Code Execution Agent

Overview

The Code Execution Agent is an AI-powered system that generates, tests, and iteratively improves Python code based on natural language instructions. It implements a complete test-driven development workflow with self-healing capabilities.

Architecture

Core Components

AICodeGenerator Class (backend/agents/code_execution_agent.py)

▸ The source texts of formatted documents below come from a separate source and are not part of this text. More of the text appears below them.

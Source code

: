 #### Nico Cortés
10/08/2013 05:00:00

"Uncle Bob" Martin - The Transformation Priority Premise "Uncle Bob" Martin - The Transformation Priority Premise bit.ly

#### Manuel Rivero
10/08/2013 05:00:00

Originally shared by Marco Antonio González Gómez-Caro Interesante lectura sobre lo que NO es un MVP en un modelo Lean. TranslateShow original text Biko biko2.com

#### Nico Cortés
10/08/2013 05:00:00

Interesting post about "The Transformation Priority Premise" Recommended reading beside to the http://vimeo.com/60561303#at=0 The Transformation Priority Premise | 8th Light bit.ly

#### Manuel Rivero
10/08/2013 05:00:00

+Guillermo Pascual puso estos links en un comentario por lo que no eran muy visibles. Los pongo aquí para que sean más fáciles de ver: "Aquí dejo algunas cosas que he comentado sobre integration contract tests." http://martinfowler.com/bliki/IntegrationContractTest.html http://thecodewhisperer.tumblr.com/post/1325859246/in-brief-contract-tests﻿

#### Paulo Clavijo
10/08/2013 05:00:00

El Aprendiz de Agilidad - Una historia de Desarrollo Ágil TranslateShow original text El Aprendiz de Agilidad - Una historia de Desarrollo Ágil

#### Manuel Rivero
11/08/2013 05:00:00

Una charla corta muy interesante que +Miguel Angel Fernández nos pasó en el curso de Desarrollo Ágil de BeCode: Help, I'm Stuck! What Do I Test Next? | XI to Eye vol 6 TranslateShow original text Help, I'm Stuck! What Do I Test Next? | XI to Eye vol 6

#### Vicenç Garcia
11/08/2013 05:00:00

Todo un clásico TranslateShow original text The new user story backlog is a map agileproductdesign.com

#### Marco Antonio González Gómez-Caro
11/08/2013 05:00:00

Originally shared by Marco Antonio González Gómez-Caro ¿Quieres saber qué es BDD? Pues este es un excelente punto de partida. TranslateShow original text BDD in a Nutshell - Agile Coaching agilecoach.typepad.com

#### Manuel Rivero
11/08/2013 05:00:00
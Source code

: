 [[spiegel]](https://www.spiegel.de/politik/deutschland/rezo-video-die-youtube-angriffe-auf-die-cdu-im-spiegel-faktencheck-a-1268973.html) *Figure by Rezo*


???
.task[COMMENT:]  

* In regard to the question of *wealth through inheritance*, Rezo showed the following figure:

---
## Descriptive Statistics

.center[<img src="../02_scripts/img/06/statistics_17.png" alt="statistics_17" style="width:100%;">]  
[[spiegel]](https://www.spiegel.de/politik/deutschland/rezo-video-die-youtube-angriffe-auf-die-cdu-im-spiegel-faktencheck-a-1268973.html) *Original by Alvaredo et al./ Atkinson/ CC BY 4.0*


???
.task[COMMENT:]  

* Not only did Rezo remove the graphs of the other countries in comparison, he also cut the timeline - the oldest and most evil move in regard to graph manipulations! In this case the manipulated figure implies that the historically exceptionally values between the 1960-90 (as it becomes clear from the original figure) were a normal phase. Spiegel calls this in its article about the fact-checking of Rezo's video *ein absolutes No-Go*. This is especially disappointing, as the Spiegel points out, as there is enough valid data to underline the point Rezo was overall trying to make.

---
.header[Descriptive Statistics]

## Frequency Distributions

Main entry point for the code generation system
Manages the complete workflow from instruction to working implementation
Implements caching for successful solutions

Workflow Pipeline

The agent follows a 5-step process:

Function Specification Generation - Analyzes instructions and defines required functions
Test Case Generation - Creates comprehensive test cases for each function
Implementation Generation - Generates initial code implementations
Test Execution - Runs tests and validates implementations
Iterative Improvement - Recursively improves failed implementations

Key Features

Self-Evolving Code Generation

Automatic function specification: Determines needed functions and their interfaces
Dependency resolution: Sorts functions by dependencies for correct implementation order
Test-driven development: Generates tests before implementations
Iterative improvement: Automatically fixes failing implementations

Intelligent Testing System

Comprehensive test coverage: Normal cases, edge cases, and error cases
Safe execution environment: Isolated test execution with cleanup
Output comparison: Handles complex data types (lists, dictionaries, objects)
Execution safety: Timeout protection and error handling

Caching and Performance

Solution caching: Stores successful implementations for reuse
Cache key generation: MD5-based hashing of instructions
Performance optimization: Avoids redundant computation

Usage Examples

Basic Usage

from backend.agents.code_execution_agent import AICodeGenerator

# Initialize with API key
generator = AICodeGenerator("your_api_key_here")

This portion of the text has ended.